Page last updated at 20:12 GMT, Thursday, 17 September 2009 21:12 UK

Cancer cases found after errors

Mammogram (generic)
The hospital said 355 screenings were reviewed

Eighteen women have been told they have breast cancer after screening errors by a radiologist in East Lancashire failed to detect the disease.

The women were among hundreds who had mammograms at Accrington Victoria Community Hospital, of which 355 cases were reviewed in an independent study.

East Lancashire Hospitals NHS Trust said it was "not possible" to say if the women's prognosis was affected.

The radiologist involved last screened patients in December 2008.

The trust said they had not worked since April.

The blunder came to light through internal monitoring in the screening service which sparked an independent investigation.

As a result all of the radiologist's breast cancer screenings over the past three years were scrutinised, said the hospital trust.

Of these cases 85 women were re-tested and 14 diagnosed with invasive breast cancer and all are receiving treatment.

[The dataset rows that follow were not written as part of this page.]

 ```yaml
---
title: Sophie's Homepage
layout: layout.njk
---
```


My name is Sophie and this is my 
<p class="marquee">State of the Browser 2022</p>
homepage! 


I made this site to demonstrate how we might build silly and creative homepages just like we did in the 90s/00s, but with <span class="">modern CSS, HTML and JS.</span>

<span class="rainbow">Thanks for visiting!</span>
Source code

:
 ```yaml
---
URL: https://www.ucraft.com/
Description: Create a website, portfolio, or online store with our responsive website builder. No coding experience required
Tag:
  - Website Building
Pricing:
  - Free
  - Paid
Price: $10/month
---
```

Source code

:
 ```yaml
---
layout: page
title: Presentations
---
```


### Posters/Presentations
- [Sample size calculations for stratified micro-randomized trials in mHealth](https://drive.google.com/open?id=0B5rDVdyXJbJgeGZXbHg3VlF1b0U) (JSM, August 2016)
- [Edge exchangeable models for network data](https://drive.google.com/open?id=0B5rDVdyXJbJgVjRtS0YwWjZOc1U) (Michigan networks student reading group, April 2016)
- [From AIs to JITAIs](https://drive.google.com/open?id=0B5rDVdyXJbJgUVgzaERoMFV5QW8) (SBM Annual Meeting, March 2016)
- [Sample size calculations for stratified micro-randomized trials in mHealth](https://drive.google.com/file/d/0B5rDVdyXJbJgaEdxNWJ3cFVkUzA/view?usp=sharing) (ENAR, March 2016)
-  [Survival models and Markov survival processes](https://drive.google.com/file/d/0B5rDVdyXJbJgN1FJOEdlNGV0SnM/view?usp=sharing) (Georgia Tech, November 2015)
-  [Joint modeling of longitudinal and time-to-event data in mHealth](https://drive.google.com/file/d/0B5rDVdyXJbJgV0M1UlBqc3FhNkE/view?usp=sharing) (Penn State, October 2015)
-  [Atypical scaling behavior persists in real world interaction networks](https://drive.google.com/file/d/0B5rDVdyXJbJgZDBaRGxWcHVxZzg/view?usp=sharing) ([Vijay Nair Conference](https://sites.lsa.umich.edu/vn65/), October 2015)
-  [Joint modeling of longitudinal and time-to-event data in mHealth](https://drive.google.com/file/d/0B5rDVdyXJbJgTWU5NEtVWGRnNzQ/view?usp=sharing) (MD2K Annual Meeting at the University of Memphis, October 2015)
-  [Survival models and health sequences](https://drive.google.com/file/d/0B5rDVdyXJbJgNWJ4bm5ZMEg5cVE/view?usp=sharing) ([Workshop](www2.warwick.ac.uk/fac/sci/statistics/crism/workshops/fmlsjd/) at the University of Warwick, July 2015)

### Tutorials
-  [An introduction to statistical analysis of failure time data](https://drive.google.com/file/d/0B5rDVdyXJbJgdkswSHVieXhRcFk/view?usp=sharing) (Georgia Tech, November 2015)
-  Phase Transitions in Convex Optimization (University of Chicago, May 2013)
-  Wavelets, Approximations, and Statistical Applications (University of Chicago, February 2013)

It must be terrible... being given the all-clear, only to discover in the end that they are affected by cancer
Councillor Darren Reynolds

A further four patients were found to have ductal carcinoma in situ - a non-invasive breast cancer - which had not progressed.

Rineke Schram, medical director of the hospital trust, said the mistakes had caused a delay in treatment.

"It is unfortunately not possible to state with certainty whether this delay in treatment has affected the prognosis other than to state that early-stage breast cancers have a good prognosis."

A helpline has been set up for any women concerned and all of those affected have been informed by the hospital.

Dr Richard Dobrashian, director of breast screening at the hospital, added: "To be told you don't have breast cancer then to be told that you do have breast cancer must be very distressing.

"I would like to apologise on behalf of the breast screening service for any anxiety or distress caused by this."

'Serious management failings'

Dr Alexis Willett, head of policy at national cancer charity, Breakthrough Breast Cancer, called for measures to be put in place to ensure that this situation did not happen again and encouraged women to get screened.

He added: "Any type of misdiagnosis is extremely worrying. It is important to remember that this is a very rare situation.

"The NHS Breast Screening service sees 1.5 million women each year in the UK and it is estimated to save 1,400 lives annually in England alone.

"In the meantime we would encourage anyone with a screening appointment to attend."

Meanwhile, councillors have called for a full investigation to prevent similar mistakes.

Burnley borough councillor Darren Reynolds, a former member of the hospital trust's governors, said: "It must be terrible for them to have to go through this, first being recalled, then being given the all-clear, only to discover in the end that they are affected by cancer.

"There have been serious management failings at the Trust in the past and I do not know yet to what extent this might have contributed to the problem."